[
https://issues.apache.org/jira/browse/ZOOKEEPER-876?page=com.atlassian.jira.plugin.system.issuetabpanels:comment-tabpanel&focusedCommentId=13051899#comment-13051899
]
Diogo commented on ZOOKEEPER-876:
---------------------------------
You are both right.
@Camille: true, this line should not be commented. The idea was to do exactly
what was done before, and to add the proposal of the leader to the committedLog.
@Flavio: yes, it seems the patch is not taking all cases into account.
I am uploading a log and a patch with a test case that shows two problems:
(1) 3 processes out of 5 are started (look for string RESTART QUORUM): p3, p4
and p5. Process p3 is just some zxids behind the other processes, so it should
receive a DIFF from leader p5, but instead if receives a SNAP.
(2) After they are synchronized I stop them, and start them again (look for
RESTART QUORUM AGAIN). There was no request processed by the quorum, so p3 and
p4 should receive an empty DIFF from leader p5, but both receive a SNAP.
These problems seem to be caused by a couple of issues in the way the epochs
are compared and because the committedLog (which should contain the committed
proposals) is sometimes incomplete. I will update the patch later on based on
the current trunk and check the issues Flavio mentioned.
> Unnecessary snapshot transfers between new leader and followers
> ---------------------------------------------------------------
>
> Key: ZOOKEEPER-876
> URL: https://issues.apache.org/jira/browse/ZOOKEEPER-876
> Project: ZooKeeper
> Issue Type: Bug
> Affects Versions: 3.4.0
> Reporter: Diogo
> Assignee: Diogo
> Priority: Minor
> Fix For: 3.4.0
>
> Attachments:
> TEST-org.apache.zookeeper.test.FollowerResyncConcurrencyTest.txt,
> ZOOKEEPER-876.patch
>
>
> When starting a new leadership, unnecessary snapshot transfers happen between
> new leader and followers. This is so because of multiple small bugs.

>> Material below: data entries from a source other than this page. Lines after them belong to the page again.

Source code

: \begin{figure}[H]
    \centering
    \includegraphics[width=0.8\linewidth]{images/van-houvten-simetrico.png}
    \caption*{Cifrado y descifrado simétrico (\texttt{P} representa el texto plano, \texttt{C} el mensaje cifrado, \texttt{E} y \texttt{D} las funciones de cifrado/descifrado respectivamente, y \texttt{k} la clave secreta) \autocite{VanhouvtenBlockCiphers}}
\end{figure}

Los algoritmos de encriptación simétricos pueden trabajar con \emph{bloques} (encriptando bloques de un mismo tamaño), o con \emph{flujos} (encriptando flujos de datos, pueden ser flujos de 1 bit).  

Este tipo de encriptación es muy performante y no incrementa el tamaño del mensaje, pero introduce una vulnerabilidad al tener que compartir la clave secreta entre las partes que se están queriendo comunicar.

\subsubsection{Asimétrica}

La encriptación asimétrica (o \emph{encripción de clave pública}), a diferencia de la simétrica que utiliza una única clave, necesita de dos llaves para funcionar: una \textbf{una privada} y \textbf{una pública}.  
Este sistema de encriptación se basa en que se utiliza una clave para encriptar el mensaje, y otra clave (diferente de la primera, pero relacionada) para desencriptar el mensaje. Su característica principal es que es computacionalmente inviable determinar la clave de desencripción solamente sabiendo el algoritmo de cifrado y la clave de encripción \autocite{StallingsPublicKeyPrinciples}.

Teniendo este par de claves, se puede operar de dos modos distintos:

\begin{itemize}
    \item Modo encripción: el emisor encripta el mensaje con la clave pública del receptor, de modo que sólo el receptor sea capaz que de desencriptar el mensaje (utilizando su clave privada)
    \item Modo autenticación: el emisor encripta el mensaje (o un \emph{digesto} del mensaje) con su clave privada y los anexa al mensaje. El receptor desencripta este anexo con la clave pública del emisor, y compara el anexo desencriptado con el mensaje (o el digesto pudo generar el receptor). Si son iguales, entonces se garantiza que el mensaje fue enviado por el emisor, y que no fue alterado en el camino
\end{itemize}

> 1) the comparison of zxids is done based on a new proposal, instead of the
> last logged zxid. (LearnerHandler.java ~ 297)
> 2) if follower is one zxid behind, the check of the interval of committed
> logs excludes the follower. (LearnerHandler.java ~ 277)
> 3) the bug reported in ZOOKEEPER-874 (commitLogs are empty after recover).
--
This message is automatically generated by JIRA.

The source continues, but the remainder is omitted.